MTR'S CINDERELLA STORY MAY JUST TRANSFORM KCRC INTO A BEAUTIFUL SWAN
If Hong Kong's railway operators were fairy-tale characters, then troubled KCRC would be the ugly duckling while MTR Corp would be Cinderella.
At a closed-door luncheon sponsored by KPMG and the British Chamber of Commerce yesterday, MTR chief executive Chow Chung-kong was proud to share his firm's success story.
'Over the last 30 years, the Hong Kong government has not spent a single dollar to pay for railroad. On the contrary, it has made $100 billion,' Mr Chow said.
Nearly one-third of MTR's revenue comes from leased advertising space and retail rentals. Mr Chow said the company aimed to raise this revenue share to 50 per cent, enabling it to further cut its reliance on fares.

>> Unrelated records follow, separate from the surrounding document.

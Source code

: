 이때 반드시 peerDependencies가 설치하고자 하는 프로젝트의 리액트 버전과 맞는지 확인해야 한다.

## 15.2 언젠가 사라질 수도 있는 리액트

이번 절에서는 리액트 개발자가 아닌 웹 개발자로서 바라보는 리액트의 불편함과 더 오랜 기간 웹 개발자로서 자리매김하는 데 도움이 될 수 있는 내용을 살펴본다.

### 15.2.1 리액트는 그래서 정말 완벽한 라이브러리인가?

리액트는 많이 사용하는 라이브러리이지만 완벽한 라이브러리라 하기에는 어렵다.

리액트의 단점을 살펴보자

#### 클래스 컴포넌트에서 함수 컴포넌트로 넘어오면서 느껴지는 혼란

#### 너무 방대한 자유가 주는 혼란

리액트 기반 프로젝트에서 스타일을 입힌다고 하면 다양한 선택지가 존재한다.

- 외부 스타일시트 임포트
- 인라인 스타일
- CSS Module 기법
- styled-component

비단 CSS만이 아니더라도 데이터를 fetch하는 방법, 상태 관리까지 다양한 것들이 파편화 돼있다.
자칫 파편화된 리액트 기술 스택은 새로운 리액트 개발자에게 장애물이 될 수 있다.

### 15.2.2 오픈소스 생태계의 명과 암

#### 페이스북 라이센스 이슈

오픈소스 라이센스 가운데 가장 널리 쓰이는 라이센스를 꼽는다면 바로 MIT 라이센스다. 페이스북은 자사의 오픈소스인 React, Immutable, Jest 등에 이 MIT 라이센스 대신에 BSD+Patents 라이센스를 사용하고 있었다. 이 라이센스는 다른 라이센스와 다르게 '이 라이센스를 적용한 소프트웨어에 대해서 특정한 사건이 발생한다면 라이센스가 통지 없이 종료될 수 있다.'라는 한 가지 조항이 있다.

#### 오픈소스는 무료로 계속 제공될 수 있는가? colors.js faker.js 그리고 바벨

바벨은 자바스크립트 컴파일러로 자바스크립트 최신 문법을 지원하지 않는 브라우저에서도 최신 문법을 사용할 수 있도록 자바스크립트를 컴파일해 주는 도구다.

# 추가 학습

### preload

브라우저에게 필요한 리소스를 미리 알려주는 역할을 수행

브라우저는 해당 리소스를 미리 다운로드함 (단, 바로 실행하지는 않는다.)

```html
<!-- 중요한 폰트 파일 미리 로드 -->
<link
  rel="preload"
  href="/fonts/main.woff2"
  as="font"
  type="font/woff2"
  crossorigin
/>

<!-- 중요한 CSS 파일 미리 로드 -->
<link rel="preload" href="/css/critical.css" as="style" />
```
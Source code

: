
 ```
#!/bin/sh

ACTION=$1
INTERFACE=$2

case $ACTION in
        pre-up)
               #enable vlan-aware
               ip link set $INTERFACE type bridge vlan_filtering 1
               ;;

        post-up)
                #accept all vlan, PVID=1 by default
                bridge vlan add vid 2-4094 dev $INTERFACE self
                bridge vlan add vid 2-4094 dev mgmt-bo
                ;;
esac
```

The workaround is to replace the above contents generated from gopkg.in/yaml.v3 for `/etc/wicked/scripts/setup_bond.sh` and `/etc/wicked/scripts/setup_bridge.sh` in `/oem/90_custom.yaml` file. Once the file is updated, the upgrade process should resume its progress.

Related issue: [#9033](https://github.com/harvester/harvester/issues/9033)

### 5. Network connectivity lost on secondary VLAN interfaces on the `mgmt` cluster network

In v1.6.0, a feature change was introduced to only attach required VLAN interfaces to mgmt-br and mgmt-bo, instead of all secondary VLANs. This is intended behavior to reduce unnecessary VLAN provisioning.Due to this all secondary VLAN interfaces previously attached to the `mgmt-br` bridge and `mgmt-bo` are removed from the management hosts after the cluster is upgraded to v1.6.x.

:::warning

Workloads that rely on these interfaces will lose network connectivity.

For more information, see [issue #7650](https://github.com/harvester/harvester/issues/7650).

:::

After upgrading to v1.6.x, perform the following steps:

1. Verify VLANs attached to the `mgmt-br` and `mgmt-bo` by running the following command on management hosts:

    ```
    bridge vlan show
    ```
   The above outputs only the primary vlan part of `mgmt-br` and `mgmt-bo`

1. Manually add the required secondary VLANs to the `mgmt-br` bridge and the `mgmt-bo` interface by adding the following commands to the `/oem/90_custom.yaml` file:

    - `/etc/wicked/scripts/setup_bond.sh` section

The model has been so successful that the MTR has started to export it to the mainland. Shenzhen, for example, will soon have its very own version of the MTR, complete with attached property developments. The company is also working on a similarly structured Beijing Metro project.
'Chinese mayors become speechless - because it is difficult to speak when your jaws hit the floor - because they just cannot believe somebody does not need to invest to build a railroad,' Mr Chow said, without giving any hint on whether his company was still considering taking over KCRC.
Who knows? MTR may just help transform KCRC into a beautiful swan.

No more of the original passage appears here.